__Task brief__
This exercise calls for the whole listing to be given again exactly, without images.

__The records__
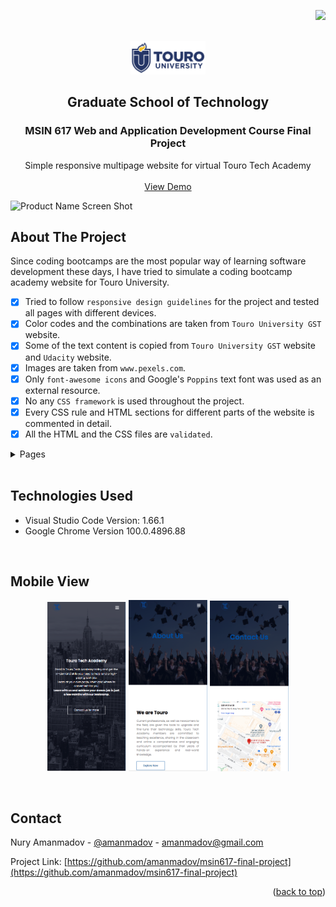 <p align="right"><img src="https://img.shields.io/badge/License-MIT-yellow.svg"></p>

<!-- PROJECT LOGO -->
<br/>
<div align="center">

  <!-- 
  <a href="https://github.com/amanmadov/msin617-final-project">
    <img src="images/touro-university-logo-blue.png" style="max-width: 20%;" alt="Touro University Logo">
  </a> 
  -->

  <img src="images/touro-university-logo-blue.png" width=120 alt="Touro University Logo">

  <h2 align="center">Graduate School of Technology</h2>
  <h3 align="center">MSIN 617 Web and Application Development Course Final Project</h3>

  <p align="center">
    Simple responsive multipage website for virtual Touro Tech Academy
    <br/> <br/>
    <a href="https://amanmadov.github.io/msin617-final-project/index.html">View Demo</a>
  </p>
</div>


![Product Name Screen Shot](https://amanmadov.github.io/msin617-final-project/images/screenshot.png)


<!-- ABOUT THE PROJECT -->
## About The Project

Since coding bootcamps are the most popular way of learning software development these days, I have tried to simulate a coding bootcamp academy website for Touro University. 

- [x] Tried to follow `responsive design guidelines` for the project and tested all pages with different devices. 
- [x] Color codes and the combinations are taken from `Touro University GST` website. 
- [x] Some of the text content is copied from `Touro University GST` website and `Udacity` website. 
- [x] Images are taken from `www.pexels.com`. 
- [x] Only `font-awesome icons` and Google's `Poppins` text font was used as an external resource.
- [x] No any `CSS framework` is used throughout the project.
- [x] Every CSS rule and HTML sections for different parts of the website is commented in detail. 
- [x] All the HTML and the CSS files are `validated`. 

<!-- TABLE OF CONTENTS -->
<details>
  <summary>Pages</summary>
  <ol>
    <li><a href="https://amanmadov.github.io/msin617-final-project/index.html" target="_blank">Home</a></li>
    <li><a href="https://amanmadov.github.io/msin617-final-project/about.html" target="_blank">About</a></li>
    <li><a href="https://amanmadov.github.io/msin617-final-project/courses.html" target="_blank">Courses</a></li>
    <li><a href="https://amanmadov.github.io/msin617-final-project/blog.html" target="_blank">Blog</a></li>
    <li><a href="https://amanmadov.github.io/msin617-final-project/contact.html" target="_blank">Contact</a></li>
  </ol>
</details>

<br/>

## Technologies Used
 - Visual Studio Code Version: 1.66.1
 - Google Chrome Version 100.0.4896.88

<br/>

## Mobile View

<p align="center">
  <img alt="Light" src="images/mob1.png" width="25%">
  <img alt="Dark" src="images/mob2.png" width="25%">
  <img alt="Dark" src="images/mob4.png" width="25%">
</p>



<br/>


<!-- CONTACT -->
## Contact

Nury Amanmadov - [@amanmadov](https://twitter.com/amanmadov) - amanmadov@gmail.com

Project Link: [https://github.com/amanmadov/msin617-final-project](https://github.com/amanmadov/msin617-final-project)

<p align="right">(<a href="#top">back to top</a>)</p>
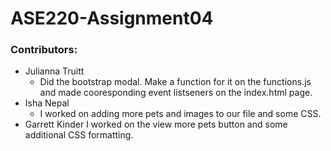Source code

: # ASE220-Assignment04

### Contributors:
- Julianna Truitt 
    - Did the bootstrap modal. Make a function for it on the functions.js and made cooresponding event listseners on the index.html page.
- Isha Nepal
    - I worked on adding more pets and images to our file and some CSS.
- Garrett Kinder
    I worked on the view more pets button and some additional CSS formatting.
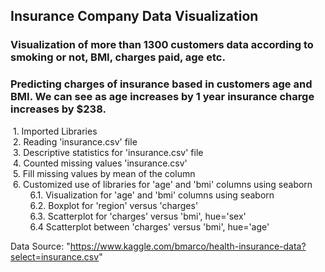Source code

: ## Insurance Company Data Visualization 

### Visualization of more than 1300 customers data according to smoking or not, BMI, charges paid, age etc.
### Predicting charges of insurance based in customers age and BMI. We can see as age increases by 1 year insurance charge increases by $238.

&nbsp;1. Imported Libraries<br/>
&nbsp;2. Reading 'insurance.csv' file <br/>
&nbsp;3. Descriptive statistics for 'insurance.csv' file<br/>
&nbsp;4. Counted missing values 'insurance.csv'<br/>
&nbsp;5. Fill missing values by mean of the column<br/>
&nbsp;6. Customized use of libraries for 'age' and 'bmi' columns using seaborn<br/>
&nbsp;&nbsp;&nbsp;&nbsp;&nbsp;&nbsp;&nbsp;&nbsp;6.1. Visualization for 'age' and 'bmi' columns using seaborn<br/>
&nbsp;&nbsp;&nbsp;&nbsp;&nbsp;&nbsp;&nbsp;&nbsp;6.2. Boxplot for 'region' versus 'charges'<br/>
&nbsp;&nbsp;&nbsp;&nbsp;&nbsp;&nbsp;&nbsp;&nbsp;6.3. Scatterplot for 'charges' versus 'bmi', hue='sex'<br/>
&nbsp;&nbsp;&nbsp;&nbsp;&nbsp;&nbsp;&nbsp;&nbsp;6.4 Scatterplot between 'charges' versus 'bmi', hue='age'<br/>

Data Source: "https://www.kaggle.com/bmarco/health-insurance-data?select=insurance.csv"


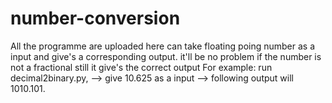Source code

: # number-conversion
All the programme are uploaded here can take floating poing number as a input and give's a corresponding output.
it'll be no problem if the number is not a fractional still it give's the correct output
For example: run decimal2binary.py, -->  give 10.625 as a input --> following output will 1010.101.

__The completed task__
 <p align="right"><img src="https://img.shields.io/badge/License-MIT-yellow.svg"></p>

<!-- PROJECT LOGO -->
<br/>
<div align="center">

  <!-- 
  <a href="https://github.com/amanmadov/msin617-final-project">
    <img src="images/touro-university-logo-blue.png" style="max-width: 20%;" alt="Touro University Logo">
  </a> 
  -->

  <img src="images/touro-university-logo-blue.png" width=120 alt="Touro University Logo">

  <h2 align="center">Graduate School of Technology</h2>
  <h3 align="center">MSIN 617 Web and Application Development Course Final Project</h3>

  <p align="center">
    Simple responsive multipage website for virtual Touro Tech Academy
    <br/> <br/>
    <a href="https://amanmadov.github.io/msin617-final-project/index.html">View Demo</a>
  </p>
</div>


![Product Name Screen Shot](https://amanmadov.github.io/msin617-final-project/images/screenshot.png)


<!-- ABOUT THE PROJECT -->
## About The Project

Since coding bootcamps are the most popular way of learning software development these days, I have tried to simulate a coding bootcamp academy website for Touro University. 

- [x] Tried to follow `responsive design guidelines` for the project and tested all pages with different devices. 
- [x] Color codes and the combinations are taken from `Touro University GST` website. 
- [x] Some of the text content is copied from `Touro University GST` website and `Udacity` website. 
- [x] Images are taken from `www.pexels.com`. 
- [x] Only `font-awesome icons` and Google's `Poppins` text font was used as an external resource.
- [x] No any `CSS framework` is used throughout the project.
- [x] Every CSS rule and HTML sections for different parts of the website is commented in detail. 
- [x] All the HTML and the CSS files are `validated`. 

<!-- TABLE OF CONTENTS -->
<details>
  <summary>Pages</summary>
  <ol>
    <li><a href="https://amanmadov.github.io/msin617-final-project/index.html" target="_blank">Home</a></li>
    <li><a href="https://amanmadov.github.io/msin617-final-project/about.html" target="_blank">About</a></li>
    <li><a href="https://amanmadov.github.io/msin617-final-project/courses.html" target="_blank">Courses</a></li>
    <li><a href="https://amanmadov.github.io/msin617-final-project/blog.html" target="_blank">Blog</a></li>
    <li><a href="https://amanmadov.github.io/msin617-final-project/contact.html" target="_blank">Contact</a></li>
  </ol>
</details>

<br/>

## Technologies Used
 - Visual Studio Code Version: 1.66.1
 - Google Chrome Version 100.0.4896.88

<br/>

## Mobile View

<p align="center">
  <img alt="Light" src="images/mob1.png" width="25%">
  <img alt="Dark" src="images/mob2.png" width="25%">
  <img alt="Dark" src="images/mob4.png" width="25%">
</p>



<br/>


<!-- CONTACT -->
## Contact

Nury Amanmadov - [@amanmadov](https://twitter.com/amanmadov) - amanmadov@gmail.com

Project Link: [https://github.com/amanmadov/msin617-final-project](https://github.com/amanmadov/msin617-final-project)

<p align="right">(<a href="#top">back to top</a>)</p>
Source code

: # ASE220-Assignment04

### Contributors:
- Julianna Truitt 
    - Did the bootstrap modal. Make a function for it on the functions.js and made cooresponding event listseners on the index.html page.
- Isha Nepal
    - I worked on adding more pets and images to our file and some CSS.
- Garrett Kinder
    I worked on the view more pets button and some additional CSS formatting.
Source code

: ## Insurance Company Data Visualization 

### Visualization of more than 1300 customers data according to smoking or not, BMI, charges paid, age etc.
### Predicting charges of insurance based in customers age and BMI. We can see as age increases by 1 year insurance charge increases by $238.

&nbsp;1. Imported Libraries<br/>
&nbsp;2. Reading 'insurance.csv' file <br/>
&nbsp;3. Descriptive statistics for 'insurance.csv' file<br/>
&nbsp;4. Counted missing values 'insurance.csv'<br/>
&nbsp;5. Fill missing values by mean of the column<br/>
&nbsp;6. Customized use of libraries for 'age' and 'bmi' columns using seaborn<br/>
&nbsp;&nbsp;&nbsp;&nbsp;&nbsp;&nbsp;&nbsp;&nbsp;6.1. Visualization for 'age' and 'bmi' columns using seaborn<br/>
&nbsp;&nbsp;&nbsp;&nbsp;&nbsp;&nbsp;&nbsp;&nbsp;6.2. Boxplot for 'region' versus 'charges'<br/>
&nbsp;&nbsp;&nbsp;&nbsp;&nbsp;&nbsp;&nbsp;&nbsp;6.3. Scatterplot for 'charges' versus 'bmi', hue='sex'<br/>
&nbsp;&nbsp;&nbsp;&nbsp;&nbsp;&nbsp;&nbsp;&nbsp;6.4 Scatterplot between 'charges' versus 'bmi', hue='age'<br/>

Data Source: "https://www.kaggle.com/bmarco/health-insurance-data?select=insurance.csv"


Source code

: # number-conversion
All the programme are uploaded here can take floating poing number as a input and give's a corresponding output.
it'll be no problem if the number is not a fractional still it give's the correct output
For example: run decimal2binary.py, -->  give 10.625 as a input --> following output will 1010.101.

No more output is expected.